Mental Health Warrior: Bryan Walke

Bryan supports Family Service as a Youth Development Specialist. He teaches both Positive Action (PA) and Teen Outreach Program (TOP), while also supporting Project AIM. The first two programs are geared towards all ages from 1st grade to 5th grade in PA to Middle School to High School in TOP. PA teaches children that their thoughts, action, and feelings about themselves are all connected to whether they are positive or negative. TOP focuses on helping teens actively seek and assist them to build their individual assets and competencies, life skills, healthy behaviors, and sense of purpose. Project AIM is a focused short-term group that helps teens understand and make decisions about their potential future professional lives.

As a facilitator, Bryan fills several roles for the children and teens. A facilitator provides emotional, mental, and, practical tools and skills to find the best way through their lives, find the best behavior that will lead them to live a successful life no matter the hurdles that come their way, create leadership and service opportunities that will allow them to directly help their community, and be a positive role model that they can look to for support and direction.
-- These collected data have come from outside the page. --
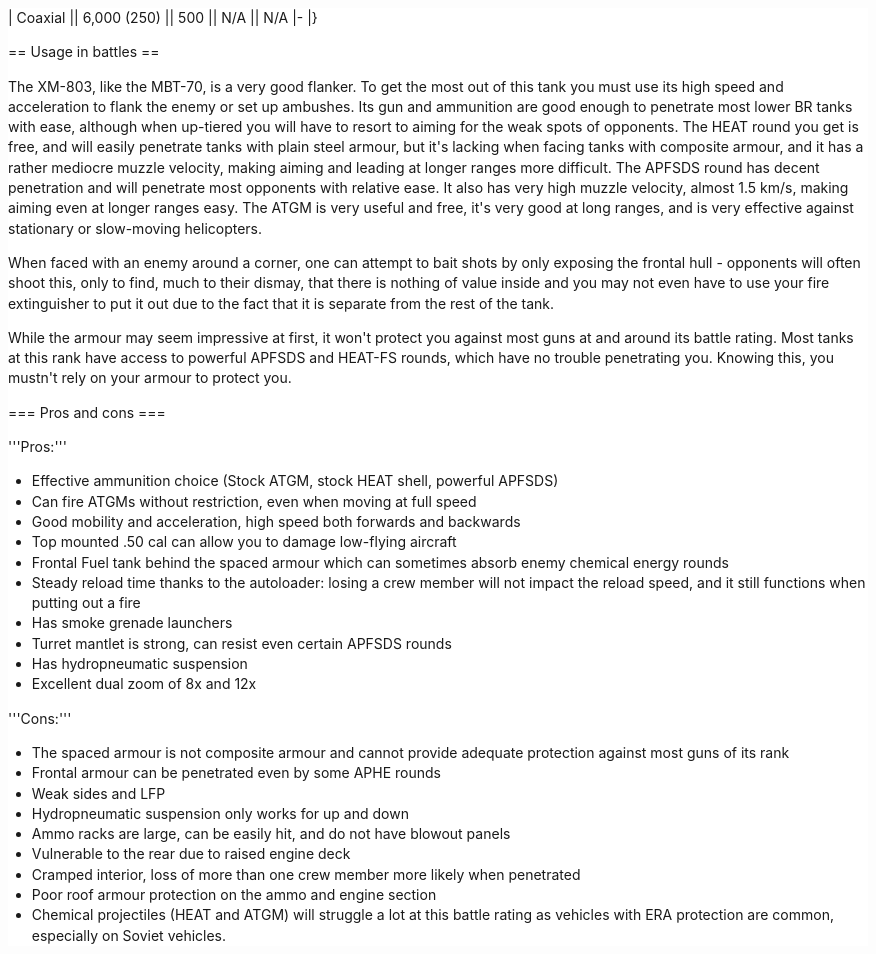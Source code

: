 | Coaxial || 6,000 (250) || 500 || N/A || N/A
|-
|}

== Usage in battles ==



The XM-803, like the MBT-70, is a very good flanker. To get the most out of this tank you must use its high speed and acceleration to flank the enemy or set up ambushes. Its gun and ammunition are good enough to penetrate most lower BR tanks with ease, although when up-tiered you will have to resort to aiming for the weak spots of opponents. The HEAT round you get is free, and will easily penetrate tanks with plain steel armour, but it's lacking when facing tanks with composite armour, and it has a rather mediocre muzzle velocity, making aiming and leading at longer ranges more difficult. The APFSDS round has decent penetration and will penetrate most opponents with relative ease. It also has very high muzzle velocity, almost 1.5 km/s, making aiming even at longer ranges easy. The ATGM is very useful and free, it's very good at long ranges, and is very effective against stationary or slow-moving helicopters.

When faced with an enemy around a corner, one can attempt to bait shots by only exposing the frontal hull - opponents will often shoot this, only to find, much to their dismay, that there is nothing of value inside and you may not even have to use your fire extinguisher to put it out due to the fact that it is separate from the rest of the tank.

While the armour may seem impressive at first, it won't protect you against most guns at and around its battle rating. Most tanks at this rank have access to powerful APFSDS and HEAT-FS rounds, which have no trouble penetrating you. Knowing this, you mustn't rely on your armour to protect you.

=== Pros and cons ===



'''Pros:'''

- Effective ammunition choice (Stock ATGM, stock HEAT shell, powerful APFSDS)
- Can fire ATGMs without restriction, even when moving at full speed
- Good mobility and acceleration, high speed both forwards and backwards
- Top mounted .50 cal can allow you to damage low-flying aircraft
- Frontal Fuel tank behind the spaced armour which can sometimes absorb enemy chemical energy rounds
- Steady reload time thanks to the autoloader: losing a crew member will not impact the reload speed, and it still functions when putting out a fire
- Has smoke grenade launchers
- Turret mantlet is strong, can resist even certain APFSDS rounds
- Has hydropneumatic suspension
- Excellent dual zoom of 8x and 12x

'''Cons:'''

- The spaced armour is not composite armour and cannot provide adequate protection against most guns of its rank
- Frontal armour can be penetrated even by some APHE rounds
- Weak sides and LFP
- Hydropneumatic suspension only works for up and down
- Ammo racks are large, can be easily hit, and do not have blowout panels
- Vulnerable to the rear due to raised engine deck
- Cramped interior, loss of more than one crew member more likely when penetrated
- Poor roof armour protection on the ammo and engine section
- Chemical projectiles (HEAT and ATGM) will struggle a lot at this battle rating as vehicles with ERA protection are common, especially on Soviet vehicles.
Originally from Franklin County, Bryan benefitted from participating in his church’s youth development programs, as they mirror the same emphases as Family Service’s programs; those of adult guidance and support, service learning, and helping youth determine for themselves their ethical values.

Bryan graduated from VCU with a Bachelor of Science in Psychology, giving him the opportunity to try out city life. After his first year in college, Bryan left for a mission trip to serve in Madagascar, Antananarivo. Bryan lived and breathed among so many different cultures and mixes of cultures, and saw the world and the people in it on an expanded scale. “Their problems might have been colored with a different set of paints, but they still showed the same type of problems,” Bryan said, “They still showed the same type of joys and laughter, the same disappointments and sadness. “

People tied the world together, and to better understand the world Bryan needed to understand them.  “I needed to understand the core of who they are, what drives them, what motivates them, and leads them to make certain decisions over other ones,” Bryan said, “I felt a desire to help others understand these things about themselves and about others so that they could make the best decisions that would lead them to healthy and purposeful lives.”

He is still searching, and imagines he will always continue to search for more and better ways to help those around him to be better and live better. This search led Bryan to Family Service and is excited about the opportunity it is gives him to learn and affect the lives of the youth in the Roanoke Valley, his new home.

One of his favorite quotes comes from Bruce Lee: “Knowing is not enough; we must apply. Willing is not enough; we must do.”